The other reason for caution and restraint in rushing to judgment is that weeds, like bad or even evil behavior, can be subjectively classified as such. Take the common dandelion. Americans spend millions annually to expunge this so-called weed from their lawns. In contrast, my depression era grandmother used to eat dandelion greens as a staple in her summer diet. In fact, dandelions have been gathered as food for millennia, and were cultivated for consumption in some areas of Eurasia. Furthermore, dandelion leaves contain abundant vitamins and are good sources of calcium, potassium, iron and manganese. The point is that dandelions are nutritious food in some contexts, and weeds (or something to be expunged) in another. Dare I suggest that our distinctions between right and wrong can sometimes be similarly subjective. For example, mixed race and same-sex relationships were long viewed as illegal, wrong, and punishable in our country. This only began to change after a protracted civil rights struggle – and such relationships are still seen as a problem in many areas of the US and the world. As such, given the somewhat subjective nature of classifying good and bad, caution and restraint in rushing to judgment is sound advice.

While we need to be cautious and careful about passing judgment, does this mean there is no room for distinguishing between good and bad, or for calling out injustice when we see it? The problematic explanation at the end of the gospel offers one possible answer to this question. It suggests that “the evildoers [will be thrown] into the fiery furnace, where they will weep and gnash their teeth… [and] the just will shine like the sun in the realm of God.” In other words, it suggests (in a way) that we put up with the current injustice with the comfort of knowing that justice will be rendered in the afterlife. Now, I’ll be honest, I flagged this explanation as problematic because I don’t really care for the fire and brimstone language. I see the advice as a palliative for the masses (urging people to put up with bad situations), and most biblical scholars agree that this passage was added at a later date and does not reflect something Jesus actually said.
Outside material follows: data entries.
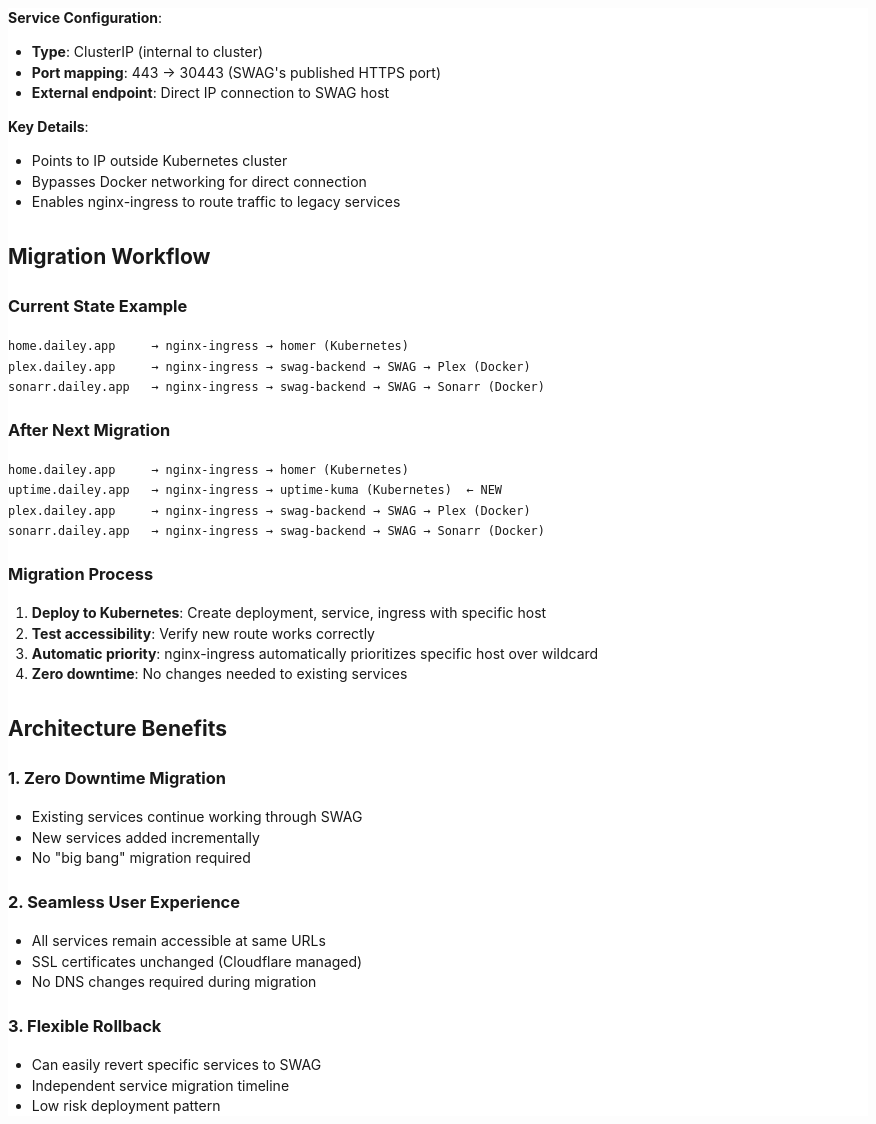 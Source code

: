 **Service Configuration**:
- **Type**: ClusterIP (internal to cluster)
- **Port mapping**: 443 → 30443 (SWAG's published HTTPS port)
- **External endpoint**: Direct IP connection to SWAG host

**Key Details**:
- Points to IP outside Kubernetes cluster
- Bypasses Docker networking for direct connection
- Enables nginx-ingress to route traffic to legacy services

## Migration Workflow

### Current State Example

```
home.dailey.app     → nginx-ingress → homer (Kubernetes)
plex.dailey.app     → nginx-ingress → swag-backend → SWAG → Plex (Docker)
sonarr.dailey.app   → nginx-ingress → swag-backend → SWAG → Sonarr (Docker)
```

### After Next Migration

```
home.dailey.app     → nginx-ingress → homer (Kubernetes)
uptime.dailey.app   → nginx-ingress → uptime-kuma (Kubernetes)  ← NEW
plex.dailey.app     → nginx-ingress → swag-backend → SWAG → Plex (Docker)
sonarr.dailey.app   → nginx-ingress → swag-backend → SWAG → Sonarr (Docker)
```

### Migration Process

1. **Deploy to Kubernetes**: Create deployment, service, ingress with specific host
2. **Test accessibility**: Verify new route works correctly
3. **Automatic priority**: nginx-ingress automatically prioritizes specific host over wildcard
4. **Zero downtime**: No changes needed to existing services

## Architecture Benefits

### 1. **Zero Downtime Migration**
- Existing services continue working through SWAG
- New services added incrementally
- No "big bang" migration required

### 2. **Seamless User Experience**
- All services remain accessible at same URLs
- SSL certificates unchanged (Cloudflare managed)
- No DNS changes required during migration

### 3. **Flexible Rollback**
- Can easily revert specific services to SWAG
- Independent service migration timeline
- Low risk deployment pattern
I suggest that the answer to our question, about whether or not there is room for calling out injustice in the present, might lie in the second and third parables. Again, these parables liken heaven to: a mustard seed that grows into a bush; or a person kneading yeast into flour, allowing for all of the dough to rise. In both these parables I see a ‘justice trickling-up’ philosophy. Good starts in small and humble places and then grows, slowly at first, gaining momentum with time. We needn’t wait for justice until the afterlife. We, the people, the church, working proactively, can make good things happen and triumph over injustice. In other words, our actions for justice matter. We need to be active not passive.

Now before you feel too good about my interpretation, I want to be clear that some ambiguity and tension lurks in these parables as I read them. On the one hand, Jesus is cautioning us to not rush to judgment, to be careful about categorizing good and evil. On the other hand, he tells us that justice and hope rise from below, that we can build heaven on earth, and that we must address injustice in this world. Be cautious, careful and fair, but not to the point of inaction.

Coming back to where I started, the news this week about the Archdiocese was very painful for me to hear. However I take heart in the fact that the church is us, not the Archdiocese. What I believe this crisis makes clear is that governance in the institution popularly known as the Roman Catholic Church really has to change if it is to continue serving and representing the people, the real church. While clergy sexual misconduct appears to be the problem, underlying this are deeper issues of transparency, open governance, and equal participation by all. We, of course, need to be careful, cautious and fair in addressing the injustice and crimes highlighted in this institutional crisis (all humans are fallible and deserve forgiveness). Real change implies that the hierarchy of power within the institution may and ought to shift radically as a result of this crisis. We should not be afraid of this change. We’ve been slowly working the dough for a long time and, to borrow from Terry Dosh, now it is time for the bread to rise.